Spannendes Duell um den standhaften Geck

Kraftvoll und zielsicher wird geworfen in Alertshausen. Eine Riesen-Gaudi für die Teams und Zuschauer.
Kraftvoll und zielsicher wird geworfen in Alertshausen. Eine Riesen-Gaudi für die Teams und Zuschauer.
Foto: Julia Peter
Was wir bereits wissen
Kein Vogelschießen – nein, Bärenwerfen steht in Alertshausen traditionell auf dem Programm. Beim Burschenschaftstreffen auf dem Katzensturz in Alertshausen kamen am vergangenen Samstag sechs Vereine zusammen, um einen neuen König beim Bärenwerfen zu krönen.
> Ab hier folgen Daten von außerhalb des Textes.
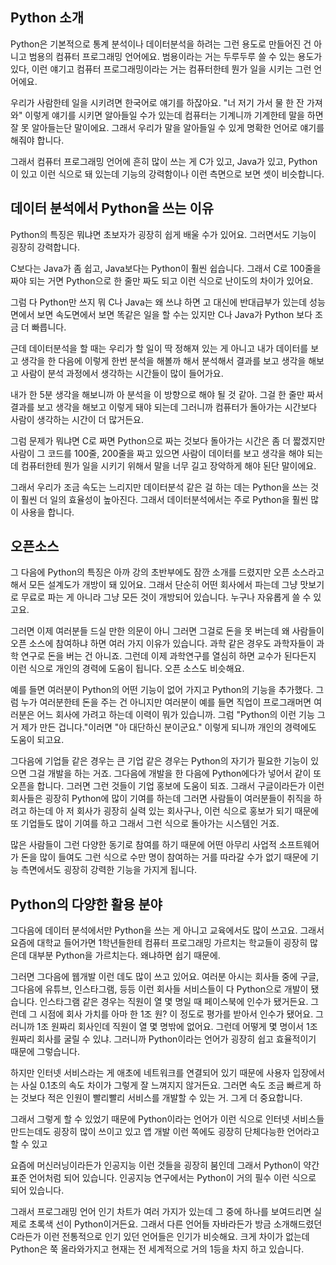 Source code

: ## Python 소개

Python은 기본적으로 통계 분석이나 데이터분석을 하려는 그런 용도로 만들어진 건 아니고 범용의 컴퓨터 프로그래밍 언어에요. 범용이라는 거는 두루두루 쓸 수 있는 용도가 있다, 이런 얘기고 컴퓨터 프로그래밍이라는 거는 컴퓨터한테 뭔가 일을 시키는 그런 언어에요.

우리가 사람한테 일을 시키려면 한국어로 얘기를 하잖아요. "너 저기 가서 물 한 잔 가져와" 이렇게 얘기를 시키면 알아들일 수가 있는데 컴퓨터는 기계니까 기계한테 말을 하면 잘 못 알아들는단 말이에요. 그래서 우리가 말을 알아들일 수 있게 명확한 언어로 얘기를 해줘야 합니다.

그래서 컴퓨터 프로그래밍 언어에 흔히 많이 쓰는 게 C가 있고, Java가 있고, Python이 있고 이런 식으로 돼 있는데 기능의 강력함이나 이런 측면으로 보면 셋이 비슷합니다.

## 데이터 분석에서 Python을 쓰는 이유

Python의 특징은 뭐냐면 초보자가 굉장히 쉽게 배울 수가 있어요. 그러면서도 기능이 굉장히 강력합니다.

C보다는 Java가 좀 쉽고, Java보다는 Python이 훨씬 쉽습니다. 그래서 C로 100줄을 짜야 되는 거면 Python으로 한 줄만 짜도 되고 이런 식으로 난이도의 차이가 있어요.

그럼 다 Python만 쓰지 뭐 C나 Java는 왜 쓰냐 하면 고 대신에 반대급부가 있는데 성능면에서 보면 속도면에서 보면 똑같은 일을 할 수는 있지만 C나 Java가 Python 보다 조금 더 빠릅니다.

근데 데이터분석을 할 때는 우리가 할 일이 딱 정해져 있는 게 아니고 내가 데이터를 보고 생각을 한 다음에 이렇게 한번 분석을 해볼까 해서 분석해서 결과를 보고 생각을 해보고 사람이 분석 과정에서 생각하는 시간들이 많이 들어가요.

내가 한 5분 생각을 해보니까 아 분석을 이 방향으로 해야 될 것 같아. 그걸 한 줄만 짜서 결과를 보고 생각을 해보고 이렇게 돼야 되는데 그러니까 컴퓨터가 돌아가는 시간보다 사람이 생각하는 시간이 더 많거든요.

그럼 문제가 뭐냐면 C로 짜면 Python으로 짜는 것보다 돌아가는 시간은 좀 더 짧겠지만 사람이 그 코드를 100줄, 200줄을 짜고 있으면 사람이 데이터를 보고 생각을 해야 되는데 컴퓨터한테 뭔가 일을 시키기 위해서 말을 너무 길고 장악하게 해야 된단 말이에요.

그래서 우리가 조금 속도는 느리지만 데이터분석 같은 걸 하는 데는 Python을 쓰는 것이 훨씬 더 일의 효율성이 높아진다. 그래서 데이터분석에서는 주로 Python을 훨씬 많이 사용을 합니다.

## 오픈소스

그 다음에 Python의 특징은 아까 강의 초반부에도 잠깐 소개를 드렸지만 오픈 소스라고 해서 모든 설계도가 개방이 돼 있어요. 그래서 단순히 어떤 회사에서 파는데 그냥 맛보기로 무료로 파는 게 아니라 그냥 모든 것이 개방되어 있습니다. 누구나 자유롭게 쓸 수 있고요. 

그러면 이제 여러분들 드실 만한 의문이 아니 그러면 그걸로 돈을 못 버는데 왜 사람들이 오픈 소스에 참여하냐 하면 여러 가지 이유가 있습니다. 과학 같은 경우도 과학자들이 과학 연구로 돈을 버는 건 아니죠. 그런데 이제 과학연구를 열심히 하면 교수가 된다든지 이런 식으로 개인의 경력에 도움이 됩니다. 오픈 소스도 비슷해요.

예를 들면 여러분이 Python의 어떤 기능이 없어 가지고 Python의 기능을 추가했다. 그럼 누가 여러분한테 돈을 주는 건 아니지만 여러분이 예를 들면 직업이 프로그래머면 여러분은 어느 회사에 가려고 하는데 이력이 뭐가 있습니까. 그럼 "Python의 이런 기능 그거 제가 만든 겁니다."이러면 "아 대단하신 분이군요." 이렇게 되니까 개인의 경력에도 도움이 되고요.

그다음에 기업들 같은 경우는 큰 기업 같은 경우는 Python의 자기가 필요한 기능이 있으면 그걸 개발을 하는 거죠. 그다음에 개발을 한 다음에 Python에다가 넣어서 같이 또 오픈을 합니다. 그러면 그런 것들이 기업 홍보에 도움이 되죠. 그래서 구글이라든가 이런 회사들은 굉장히 Python에 많이 기여를 하는데 그러면 사람들이 여러분들이 취직을 하려고 하는데 아 저 회사가 굉장히 실력 있는 회사구나, 이런 식으로 홍보가 되기 때문에 또 기업들도 많이 기여를 하고 그래서 그런 식으로 돌아가는 시스템인 거죠.

많은 사람들이 그런 다양한 동기로 참여를 하기 때문에 어떤 아무리 사업적 소프트웨어가 돈을 많이 들여도 그런 식으로 수만 명이 참여하는 거를 따라갈 수가 없기 때문에 기능 측면에서도 굉장히 강력한 기능을 가지게 됩니다.

## Python의 다양한 활용 분야

그다음에 데이터 분석에서만 Python을 쓰는 게 아니고 교육에서도 많이 쓰고요. 그래서 요즘에 대학교 들어가면 1학년들한테 컴퓨터 프로그래밍 가르치는 학교들이 굉장히 많은데 대부분 Python을 가르치는다. 왜냐하면 쉽기 때문에.

그러면 그다음에 웹개발 이런 데도 많이 쓰고 있어요. 여러분 아시는 회사들 중에 구글, 그다음에 유튜브, 인스타그램, 등등 이런 회사들 서비스들이 다 Python으로 개발이 됐습니다. 인스타그램 같은 경우는 직원이 열 몇 명일 때 페이스북에 인수가 됐거든요. 그런데 그 시점에 회사 가치를 아마 한 1조 원? 이 정도로 평가를 받아서 인수가 됐어요. 그러니까 1조 원짜리 회사인데 직원이 열 몇 명밖에 없어요. 그런데 어떻게 몇 명이서 1조 원짜리 회사를 굴릴 수 있냐. 그러니까 Python이라는 언어가 굉장히 쉽고 효율적이기 때문에 그렇습니다.

하지만 인터넷 서비스라는 게 애초에 네트워크를 연결되어 있기 때문에 사용자 입장에서는 사실 0.1초의 속도 차이가 그렇게 잘 느껴지지 않거든요. 그러면 속도 조금 빠르게 하는 것보다 적은 인원이 빨리빨리 서비스를 개발할 수 있는 거. 그게 더 중요합니다.

그래서 그렇게 할 수 있었기 때문에 Python이라는 언어가 이런 식으로 인터넷 서비스들 만드는데도 굉장히 많이 쓰이고 있고 앱 개발 이런 쪽에도 굉장히 단체다능한 언어라고 할 수 있고 

요즘에 머신러닝이라든가 인공지능 이런 것들을 굉장히 붐인데 그래서 Python이 약간 표준 언어처럼 되어 있습니다. 인공지능 연구에서는 Python이 거의 필수 이런 식으로 되어 있습니다.

그래서 프로그래밍 언어 인기 차트가 여러 가지가 있는데 그 중에 하나를 보여드리면 실제로 초록색 선이 Python이거든요. 그래서 다른 언어들 자바라든가 방금 소개해드렸던 C라든가 이런 전통적으로 인기 있던 언어들은 인기가 비슷해요. 크게 차이가 없는데 Python은 쭉 올라와가지고 현재는 전 세계적으로 거의 1등을 차지 하고 있습니다.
Alertshausen..  Kein Vogelschießen – nein, Bärenwerfen steht in Alertshausen traditionell auf dem Programm. Beim Burschenschaftstreffen auf dem Katzensturz in Alertshausen kamen am vergangenen Samstag sechs Vereine zusammen, um einen neuen König beim Bärenwerfen zu krönen.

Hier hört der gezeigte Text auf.